If tomorrow morning you woke up as a cockroach — what then? 


The notorious tale of a travelling salesman-turned-vermin (depending on the from-German translation) is as much about the situational comedy of Gregor Samsa having to manage six limbs as it is the manner in which his world first collapses, and subsequently rebuilds, albeit around him. Suddenly the absurd premise of the story goes from asking ‘How does one eat breakfast with mandibles?’ to ‘How does the world adapt to misfortune, and if it cannot, how quickly does it then move on?’. 

Kafka shines brightest as a sketch of artist life

Similarly, the double billing of Unmasking of a Confidence Trickster and The Stoker both take on the utter nakedness that is moving to another country, asking us ‘How on earth do we as people build trust?’ and ‘What exactly is that trust is composed of?’. The paths of the protagonists in both these titles are marked and marred by mad-cap encounters with eccentric characters that all feel London-adjacent, but Kafka busies himself with foraging into the relatable strangeness, beauty, and unexpectedness in the experience of moving countries. 


However, Kafka shines brightest as a sketch artist of life. 


Trees is just 45 words long. Yet, with a setting reminiscent of Hyde Park, he is able to illustrate trees as metaphors for the sometimes sound, sometimes unsound nature of our minds, and questions when, if ever, we can know people are okay. 


Therefore, the temptation to see Kafka’s work only for its melancholia is always present. In Resolutions, which holds equal punch and almost equal brevity as the aforementioned Trees, another nameless protagonist remarks on the nature of life within the context of the many challenges it presents. They seemingly offer a philosophical correction to Newton’s First Notion – “So perhaps the best resource is to meet everything passively, to make yourself an inert mass…” – deciding for themselves that an object at rest does not just stay at rest – “…and, if you feel that you are being carried away, not to let yourself be lured into taking a single unnecessary step.” – but should rather aspire to forever stay at rest. This thread of limitation and futility runs through many of his stories, eventually creating a portrayal of Kafka as only gravitating towards things we cannot know or cannot do. 

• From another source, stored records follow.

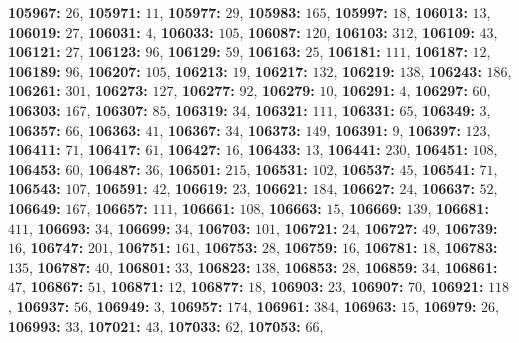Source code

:\textsf{\bfseries 105967:} $26$, \textsf{\bfseries 105971:} $11$, \textsf{\bfseries 105977:} $29$, \textsf{\bfseries 105983:} $165$, \textsf{\bfseries 105997:} $18$, \textsf{\bfseries 106013:} $13$, \textsf{\bfseries 106019:} $27$, \textsf{\bfseries 106031:} $4$, \textsf{\bfseries 106033:} $105$, \textsf{\bfseries 106087:} $120$, \textsf{\bfseries 106103:} $312$, \textsf{\bfseries 106109:} $43$, \textsf{\bfseries 106121:} $27$, \textsf{\bfseries 106123:} $96$, \textsf{\bfseries 106129:} $59$, \textsf{\bfseries 106163:} $25$, \textsf{\bfseries 106181:} $111$, \textsf{\bfseries 106187:} $12$, \textsf{\bfseries 106189:} $96$, \textsf{\bfseries 106207:} $105$, \textsf{\bfseries 106213:} $19$, \textsf{\bfseries 106217:} $132$, \textsf{\bfseries 106219:} $138$, \textsf{\bfseries 106243:} $186$, \textsf{\bfseries 106261:} $301$, \textsf{\bfseries 106273:} $127$, \textsf{\bfseries 106277:} $92$, \textsf{\bfseries 106279:} $10$, \textsf{\bfseries 106291:} $4$, \textsf{\bfseries 106297:} $60$, \textsf{\bfseries 106303:} $167$, \textsf{\bfseries 106307:} $85$, \textsf{\bfseries 106319:} $34$, \textsf{\bfseries 106321:} $111$, \textsf{\bfseries 106331:} $65$, \textsf{\bfseries 106349:} $3$, \textsf{\bfseries 106357:} $66$, \textsf{\bfseries 106363:} $41$, \textsf{\bfseries 106367:} $34$, \textsf{\bfseries 106373:} $149$, \textsf{\bfseries 106391:} $9$, \textsf{\bfseries 106397:} $123$, \textsf{\bfseries 106411:} $71$, \textsf{\bfseries 106417:} $61$, \textsf{\bfseries 106427:} $16$, \textsf{\bfseries 106433:} $13$, \textsf{\bfseries 106441:} $230$, \textsf{\bfseries 106451:} $108$, \textsf{\bfseries 106453:} $60$, \textsf{\bfseries 106487:} $36$, \textsf{\bfseries 106501:} $215$, \textsf{\bfseries 106531:} $102$, \textsf{\bfseries 106537:} $45$, \textsf{\bfseries 106541:} $71$, \textsf{\bfseries 106543:} $107$, \textsf{\bfseries 106591:} $42$, \textsf{\bfseries 106619:} $23$, \textsf{\bfseries 106621:} $184$, \textsf{\bfseries 106627:} $24$, \textsf{\bfseries 106637:} $52$, \textsf{\bfseries 106649:} $167$, \textsf{\bfseries 106657:} $111$, \textsf{\bfseries 106661:} $108$, \textsf{\bfseries 106663:} $15$, \textsf{\bfseries 106669:} $139$, \textsf{\bfseries 106681:} $411$, \textsf{\bfseries 106693:} $34$, \textsf{\bfseries 106699:} $34$, \textsf{\bfseries 106703:} $101$, \textsf{\bfseries 106721:} $24$, \textsf{\bfseries 106727:} $49$, \textsf{\bfseries 106739:} $16$, \textsf{\bfseries 106747:} $201$, \textsf{\bfseries 106751:} $161$, \textsf{\bfseries 106753:} $28$, \textsf{\bfseries 106759:} $16$, \textsf{\bfseries 106781:} $18$, \textsf{\bfseries 106783:} $135$, \textsf{\bfseries 106787:} $40$, \textsf{\bfseries 106801:} $33$, \textsf{\bfseries 106823:} $138$, \textsf{\bfseries 106853:} $28$, \textsf{\bfseries 106859:} $34$, \textsf{\bfseries 106861:} $47$, \textsf{\bfseries 106867:} $51$, \textsf{\bfseries 106871:} $12$, \textsf{\bfseries 106877:} $18$, \textsf{\bfseries 106903:} $23$, \textsf{\bfseries 106907:} $70$, \textsf{\bfseries 106921:} $118$, \textsf{\bfseries 106937:} $56$, \textsf{\bfseries 106949:} $3$, \textsf{\bfseries 106957:} $174$, \textsf{\bfseries 106961:} $384$, \textsf{\bfseries 106963:} $15$, \textsf{\bfseries 106979:} $26$, \textsf{\bfseries 106993:} $33$, \textsf{\bfseries 107021:} $43$, \textsf{\bfseries 107033:} $62$, \textsf{\bfseries 107053:} $66$, 
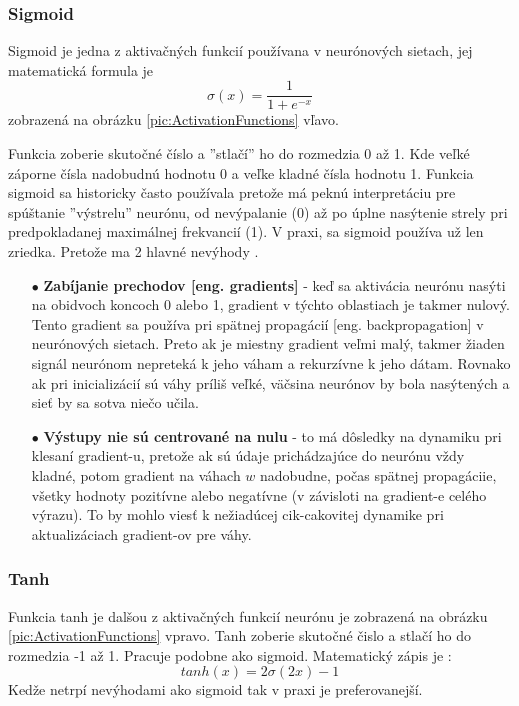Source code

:\subsubsection{Sigmoid}
Sigmoid je jedna z aktivačných funkcií používana v neurónových sietach, jej matematická formula je
\begin{equation}
    \sigma(x) = \frac{1}{1 + e^{-x}}
\end{equation}
zobrazená na obrázku \ref{pic:ActivationFunctions} vľavo.

Funkcia zoberie skutočné číslo a ''stlačí'' ho do rozmedzia 0 až 1.
Kde veľké záporne čísla nadobudnú hodnotu 0 a veľke kladné čísla hodnotu 1.
Funkcia sigmoid sa historicky často používala pretože má peknú interpretáciu pre spúštanie ''výstrelu'' neurónu,
    od nevýpalanie (0) až po úplne nasýtenie strely pri predpokladanej maximálnej frekvancií (1).
V praxi, sa sigmoid používa už len zriedka.
Pretože ma 2 hlavné nevýhody \cite{odkaz:ConvolutionalNeuralNetworkCS231n}.
\begin{enumerate}
    \item[$\bullet$] \textbf{Zabíjanie prechodov [eng. gradients]} - keď sa aktivácia neurónu nasýti na obidvoch koncoch 0 alebo 1, gradient v týchto oblastiach je takmer nulový.
    Tento gradient sa používa pri spätnej propagácií [eng. backpropagation] v neurónových sietach. Preto ak je miestny gradient veľmi malý, takmer žiaden signál
    neurónom nepreteká k jeho váham a rekurzívne k jeho dátam. Rovnako ak pri inicializácií sú váhy príliš veľké, väčsina neurónov by bola nasýtených a sieť by sa sotva niečo učila.
    \item[$\bullet$] \textbf{Výstupy nie sú centrované na nulu} - to má dôsledky na dynamiku pri klesaní gradient-u, pretože ak sú údaje prichádzajúce do neurónu vždy kladné,
    potom gradient na váhach $w$ nadobudne, počas spätnej propagáciie, všetky hodnoty pozitívne alebo negatívne (v závisloti na gradient-e celého výrazu).
    To by mohlo viesť k nežiadúcej cik-cakovitej dynamike pri aktualizáciach gradient-ov pre váhy.
\end{enumerate}


\subsubsection{Tanh}
Funkcia tanh je dalšou z aktivačných funkcií neurónu je zobrazená na obrázku \ref{pic:ActivationFunctions} vpravo.
Tanh zoberie skutočné čislo a stlačí ho do rozmedzia -1 až 1. Pracuje podobne ako sigmoid.
Matematický zápis je \cite{odkaz:ConvolutionalNeuralNetworkCS231n}:
\begin{equation}
    tanh(x) = 2\sigma(2x) - 1
\end{equation}
Kedže netrpí nevýhodami ako sigmoid tak v praxi je preferovanejší.


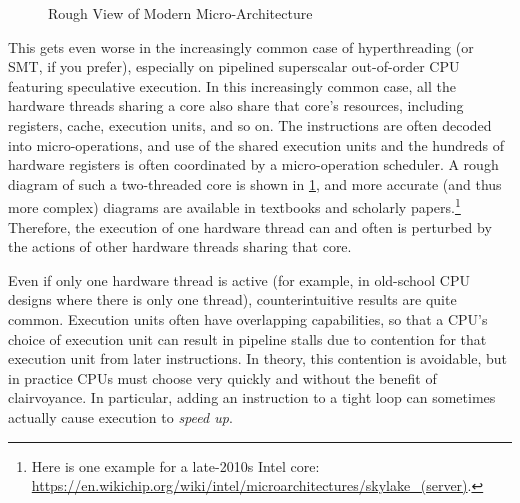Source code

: \begin{figure}
\centering
{}
\caption{Rough View of Modern Micro-Architecture}
\label{fig:cpu:Rough View of Modern Micro-Architecture}
\end{figure}

This gets even worse in the increasingly common case of hyperthreading
(or SMT, if you prefer), especially on pipelined superscalar out-of-order
CPU featuring speculative execution.
In this increasingly common case, all the hardware threads sharing
a core also share that core's resources, including registers, cache,
execution units, and so on.
The instructions are often decoded into micro-operations, and use of the
shared execution units and the hundreds of hardware registers is often
coordinated by a micro-operation scheduler.
A rough diagram of such a two-threaded core is shown in
\cref{fig:cpu:Rough View of Modern Micro-Architecture},
and more accurate (and thus more complex) diagrams are available in
textbooks and scholarly papers.\footnote{
	Here is one example for a late-2010s Intel core:
	\url{https://en.wikichip.org/wiki/intel/microarchitectures/skylake_(server)}.}
Therefore, the execution of one hardware thread can and often is perturbed
by the actions of other hardware threads sharing that core.

Even if only one hardware thread is active (for example, in old-school
CPU designs where there is only one thread), counterintuitive results
are quite common.
Execution units often have overlapping capabilities, so that a CPU's
choice of execution unit can result in pipeline stalls due to contention
for that execution unit from later instructions.
In theory, this contention is avoidable, but in practice CPUs must choose
very quickly and without the benefit of clairvoyance.
In particular, adding an instruction to a tight loop can sometimes
actually cause execution to \emph{speed up}.

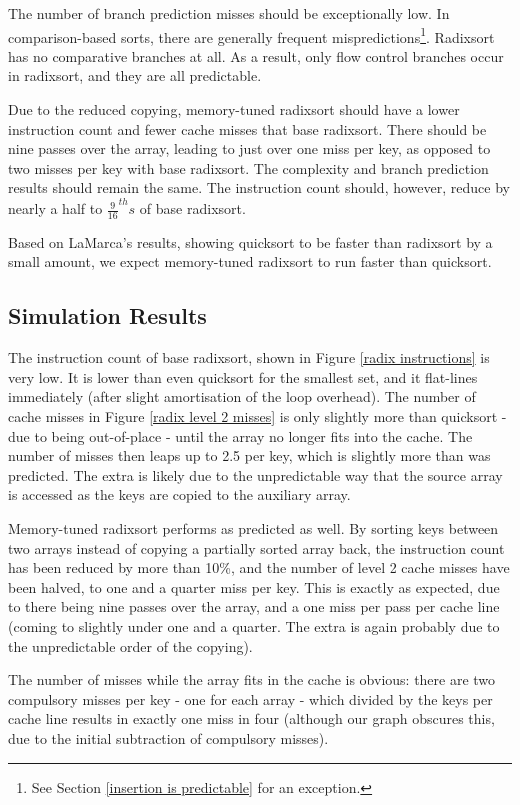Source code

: The number of branch prediction misses should be exceptionally low. In
comparison-based sorts, there are generally frequent mispredictions\footnote{See
Section \ref{insertion is predictable} for an exception.}. Radixsort has no
comparative branches at all. As a result, only flow control branches occur in
radixsort, and they are all predictable.

Due to the reduced copying, memory-tuned radixsort should have a lower
instruction count and fewer cache misses that base radixsort. There should be
nine passes over the array, leading to just over one miss per key, as opposed to
two misses per key with base radixsort. The complexity and branch prediction
results should remain the same. The instruction count should, however, reduce by
nearly a half to $\frac{9}{16}^{th}s$ of base radixsort.

Based on LaMarca's results, showing quicksort to be faster than radixsort by a
small amount, we expect memory-tuned radixsort to run faster than quicksort.

\subsection{Simulation Results}

The instruction count of base radixsort, shown in Figure \ref{radix
instructions} is very low. It is lower than even quicksort for the smallest set,
and it flat-lines immediately (after slight amortisation of the loop overhead).
The number of cache misses in Figure \ref{radix level 2 misses} is only slightly
more than quicksort - due to being out-of-place - until the array no longer fits
into the cache. The number of misses then leaps up to 2.5 per key, which is
slightly more than was predicted. The extra is likely due to the unpredictable
way that the source array is accessed as the keys are copied to the auxiliary
array.

Memory-tuned radixsort performs as predicted as well. By sorting keys between two
arrays instead of copying a partially sorted array back, the instruction count
has been reduced by more than 10\%, and the number of level 2 cache misses
have been halved, to one and a quarter miss per key. This is exactly
as expected, due to there being nine passes over the array, and a one miss
per pass per cache line (coming to slightly under one and a quarter. The extra
is again probably due to the unpredictable order of the copying).

The number of misses while the array fits in the cache is obvious: there
are two compulsory misses per key - one for each array - which divided by the
keys per cache line results in exactly one miss in four (although our graph
obscures this, due to the initial subtraction of compulsory misses).

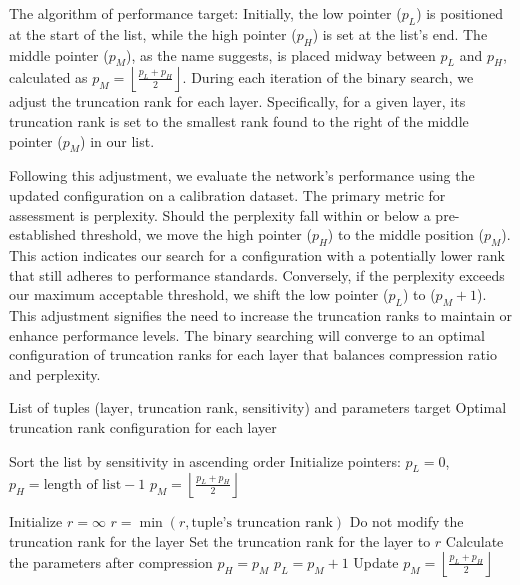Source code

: The algorithm of performance target:
Initially, the low pointer (\(p_L\)) is positioned at the start of the list, while the high pointer (\(p_H\)) is set at the list's end. The middle pointer (\(p_M\)), as the name suggests, is placed midway between \(p_L\) and \(p_H\), calculated as $p_M = \left\lfloor \frac{p_L + p_H}{2} \right\rfloor$.
During each iteration of the binary search, we adjust the truncation rank for each layer. Specifically, for a given layer, its truncation rank is set to the smallest rank found to the right of the middle pointer (\(p_M\)) in our list.

Following this adjustment, we evaluate the network's performance using the updated configuration on a calibration dataset. The primary metric for assessment is perplexity. Should the perplexity fall within or below a pre-established threshold, we move the high pointer (\(p_H\)) to the middle position (\(p_M\)). This action indicates our search for a configuration with a potentially lower rank that still adheres to performance standards.
Conversely, if the perplexity exceeds our maximum acceptable threshold, we shift the low pointer (\(p_L\)) to (\(p_M+1\)). This adjustment signifies the need to increase the truncation ranks to maintain or enhance performance levels. 
The binary searching will converge to an optimal configuration of truncation ranks for each layer that balances compression ratio and perplexity.

\begin{algorithm}[tb]
   \caption{Binary Search for Truncation Ranks (parameters target)}
   \label{alg:binary_search_parameters}
\begin{algorithmic}
    List of tuples (layer, truncation rank, sensitivity) and parameters target
    Optimal truncation rank configuration for each layer

   \STATE Sort the list by sensitivity in ascending order
   \STATE Initialize pointers: \(p_L = 0\), \(p_H = \text{length of list} - 1\)
   \STATE \(p_M = \left\lfloor \frac{p_L + p_H}{2} \right\rfloor\)

         \STATE Initialize \(r = \infty\)
               \STATE \(r = \min(r, \text{tuple's truncation rank})\)
            \ENDIF
         \ENDFOR
            \STATE Do not modify the truncation rank for the layer
         \ELSE
            \STATE Set the truncation rank for the layer to \(r\)
         \ENDIF
      \ENDFOR
      \STATE Calculate the parameters after compression
         \STATE \(p_H = p_M\)
      \ELSE
         \STATE \(p_L = p_M+1\)
      \ENDIF
      \STATE Update \(p_M = \left\lfloor \frac{p_L + p_H}{2} \right\rfloor\)
   \ENDWHILE
\end{algorithmic}
\end{algorithm}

However, for all its hopelessness, speckled with humour, the more of Kafka one experiences the more one realises that beyond the wild narratives, at the core of all his stories is indeed the heart, intelligence, and curiosity with which his characters engage with the fictional worlds they are put in. They win. They often lose. But when Franz Kafka takes a part of the world and deconstructs it, he tasks the reader with navigating it alongside himself and the characters, figuring out how to make sense of it along the way. And so, if a thing is Kafkaesque, it would seem to desire to be fought.  


Metamorphosis does not just leave us with a grotesque turning point, but instead paints the details of the struggles of Gregor Samsa’s life in the days and months afterwards. In The Stoker, the protagonist – Karl Rossman – loses his luggage upon arriving in America, but soon sees himself thrown willingly into the politics of the only place he knows in an otherwise entirely foreign land: the ship that brought him there. And finally, in stories such as Trees and Resolutions, the deft construction of all these thoughts and questions for us to ponder suggests that Kafka aims to challenge us, as readers, to be willing to wrestle with them. Because, after all, it seems that Kafka places himself right there in the fight with us.